Я рассказал ему все драматические события той ночи и как был избран наконец комитет.
— А когда закончилось это драматическое заседание?
— Примерно в час ночи, — ответил я.
— А где ты берешь терпение просиживать с ними дни и ночи напролет?
Это был уже риторический вопрос, и отвечать на него я не стал.
Впоследствии, когда Моше стал министром сельского хозяйства, мы попытались «вытянуть» одного из лучших земледельцев страны, Эфраима Шиле, из кибуца Тират-Цви и отправить его для оказания помощи в Иран, где как раз было землетрясение. Организацию помощи Ирану поручили тогда мне. Как и следовало ожидать, кибуц заупрямился и не пожелал освободить Эфраима для работы за границей. Я рассказал об этом Моше Даяну.
— Давай съездим вместе в Тират-Цви и поговорим с ребятами, — сказал Моше.
Мы предупредили кибуц, что собираемся к ним, а к вечеру, когда мы приехали, там уже шло общее собрание, где на повестке дня стоял вопрос: «О мобилизации товарища Эфраима Шиле». Столовая была битком набита, пришли также старики и дети: все-таки интересно послушать. Женщины принесли с собой вязанье, чтобы одновременно и послушать, и закончить какой-нибудь свитер или платок.

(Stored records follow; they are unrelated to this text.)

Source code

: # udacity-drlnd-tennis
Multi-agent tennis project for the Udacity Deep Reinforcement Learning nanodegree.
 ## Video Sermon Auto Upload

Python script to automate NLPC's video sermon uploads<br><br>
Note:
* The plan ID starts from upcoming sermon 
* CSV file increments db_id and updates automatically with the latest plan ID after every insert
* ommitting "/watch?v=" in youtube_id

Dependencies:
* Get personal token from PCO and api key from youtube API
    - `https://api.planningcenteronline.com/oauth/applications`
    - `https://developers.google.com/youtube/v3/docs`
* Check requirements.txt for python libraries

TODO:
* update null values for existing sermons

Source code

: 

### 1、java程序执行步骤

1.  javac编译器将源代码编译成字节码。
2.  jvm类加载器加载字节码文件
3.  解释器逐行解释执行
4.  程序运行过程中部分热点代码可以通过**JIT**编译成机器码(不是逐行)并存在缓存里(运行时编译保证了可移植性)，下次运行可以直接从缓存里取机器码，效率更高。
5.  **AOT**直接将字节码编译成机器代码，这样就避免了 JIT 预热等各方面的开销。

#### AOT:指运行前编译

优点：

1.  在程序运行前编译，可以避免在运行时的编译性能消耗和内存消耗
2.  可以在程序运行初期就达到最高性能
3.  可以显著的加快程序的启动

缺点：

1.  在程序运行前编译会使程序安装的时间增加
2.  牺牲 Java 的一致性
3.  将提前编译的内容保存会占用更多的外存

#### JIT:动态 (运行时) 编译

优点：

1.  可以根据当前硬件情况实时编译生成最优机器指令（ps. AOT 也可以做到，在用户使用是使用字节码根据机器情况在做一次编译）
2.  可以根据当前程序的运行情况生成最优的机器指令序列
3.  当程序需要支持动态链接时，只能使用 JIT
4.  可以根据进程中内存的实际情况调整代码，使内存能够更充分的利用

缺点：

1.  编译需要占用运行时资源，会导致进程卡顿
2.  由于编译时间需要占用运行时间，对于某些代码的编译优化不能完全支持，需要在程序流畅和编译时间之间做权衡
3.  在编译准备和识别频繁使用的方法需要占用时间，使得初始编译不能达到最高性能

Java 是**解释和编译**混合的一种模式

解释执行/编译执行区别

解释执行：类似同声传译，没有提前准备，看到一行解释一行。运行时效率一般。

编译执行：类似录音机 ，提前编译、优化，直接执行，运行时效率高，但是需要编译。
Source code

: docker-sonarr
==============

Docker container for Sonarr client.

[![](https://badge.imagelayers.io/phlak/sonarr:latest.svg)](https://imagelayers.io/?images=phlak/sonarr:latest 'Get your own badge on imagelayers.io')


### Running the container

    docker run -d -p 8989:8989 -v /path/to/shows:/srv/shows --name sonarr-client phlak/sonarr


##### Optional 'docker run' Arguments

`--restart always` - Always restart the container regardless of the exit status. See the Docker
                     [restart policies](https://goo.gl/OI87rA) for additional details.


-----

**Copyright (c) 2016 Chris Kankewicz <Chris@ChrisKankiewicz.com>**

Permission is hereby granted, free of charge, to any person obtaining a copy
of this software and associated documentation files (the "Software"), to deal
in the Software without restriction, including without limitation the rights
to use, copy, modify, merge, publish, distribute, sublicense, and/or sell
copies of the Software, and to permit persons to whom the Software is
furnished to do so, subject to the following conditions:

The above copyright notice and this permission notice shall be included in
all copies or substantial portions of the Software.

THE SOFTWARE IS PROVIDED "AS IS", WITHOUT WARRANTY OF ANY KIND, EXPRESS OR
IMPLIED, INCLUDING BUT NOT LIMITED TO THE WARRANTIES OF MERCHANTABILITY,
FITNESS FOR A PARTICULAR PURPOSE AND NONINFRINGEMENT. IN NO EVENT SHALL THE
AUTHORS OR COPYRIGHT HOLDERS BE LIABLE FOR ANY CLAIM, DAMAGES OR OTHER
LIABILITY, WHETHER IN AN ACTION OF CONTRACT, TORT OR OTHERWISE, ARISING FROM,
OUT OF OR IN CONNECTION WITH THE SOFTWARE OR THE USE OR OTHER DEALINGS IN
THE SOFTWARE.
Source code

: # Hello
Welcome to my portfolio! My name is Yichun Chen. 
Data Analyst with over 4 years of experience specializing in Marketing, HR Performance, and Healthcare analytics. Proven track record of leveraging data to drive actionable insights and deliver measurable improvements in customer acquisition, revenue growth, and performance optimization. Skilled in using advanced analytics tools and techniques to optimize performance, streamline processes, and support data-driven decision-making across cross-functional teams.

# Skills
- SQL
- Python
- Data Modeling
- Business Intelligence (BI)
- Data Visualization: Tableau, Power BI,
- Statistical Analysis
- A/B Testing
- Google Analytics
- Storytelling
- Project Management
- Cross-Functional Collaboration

Я взял слово и напирал все больше на важность работы в Иране. Затем выступил Моше и всячески поддержал меня. Начались прения и, как водится, образовались два течения: одно было «за», другое — «против»; ни дать, ни взять — школа Гилела и школа Шамая. Прения шли долго, мы с Моше то и дело снова брали слово и терпеливо излагали свои аргументы. Наконец, где-то уже за полночь, было принято решение. Кибуц решил освободить все-таки Эфраима и разрешить ему отправиться в Иран.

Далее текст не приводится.